January 06, 2009 |
|LONDON – Crude-oil futures climbed above the psychologically important $50 a barrel mark Tuesday, spurred by concerns that a reduction in Russian natural-gas flows to Europe could spark increased demand for oil products for heating and power generation purposes.|
Nymex light, sweet crude hit $50.04 a barrel, its highest since Dec. 15, while ICE Brent crude reached $51.40 a barrel, its highest since Dec. 1.

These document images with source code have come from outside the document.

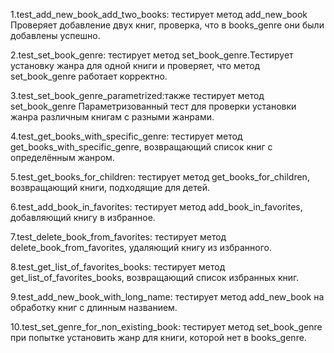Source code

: 1.test_add_new_book_add_two_books: тестирует метод add_new_book 
Проверяет добавление двух книг, проверка, что в books_genre они были добавлены успешно.

2.test_set_book_genre:  тестирует метод set_book_genre.Тестирует установку жанра для одной книги и проверяет, 
что метод set_book_genre работает корректно.

3.test_set_book_genre_parametrized:также тестирует метод set_book_genre 
Параметризованный тест для проверки установки жанра различным книгам с разными жанрами.

4.test_get_books_with_specific_genre: тестирует метод get_books_with_specific_genre,
возвращающий список книг с определённым жанром.

5.test_get_books_for_children: тестирует метод get_books_for_children, 
возвращающий книги, подходящие для детей.


6.test_add_book_in_favorites: тестирует метод add_book_in_favorites, добавляющий книгу в избранное.

7.test_delete_book_from_favorites: тестирует метод delete_book_from_favorites, удаляющий книгу из избранного.

8.test_get_list_of_favorites_books: тестирует метод get_list_of_favorites_books, 
возвращающий список избранных книг.

9.test_add_new_book_with_long_name: тестирует метод add_new_book на обработку книг с длинным названием.

10.test_set_genre_for_non_existing_book: тестирует метод set_book_genre 
при попытке установить жанр для книги, которой нет в books_genre.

Eastern and southern European countries saw deeper cuts in natural-gas imports from Russia Tuesday after energy company OAO Gazprom reduced supplies transiting Ukraine bound for Europe, as the gas dispute between Russia and Ukraine deepened.
"The flow of gas to southern Europe is getting worse apparently and a solution needs to be quickly found otherwise you will see an impact on oil because the lost supplies on natural gas will need to be replaced by fuel oil, by heating oil and by naphtha," said Olivier Jakob, managing director of Swiss consultancy Petromatrix.
In morning trading, the front-month February Brent contract on London's ICE futures exchange was up $1.34 at $50.96 a barrel.
The front-month February light, sweet, crude contract on the New York Mercantile Exchange was trading 84 cents higher at $49.65 a barrel.
The ICE's gasoil contract for January delivery was up $34.50 at $513.25 a metric ton, while Nymex gasoline for February delivery was up 178 points at 120.02 cents a gallon.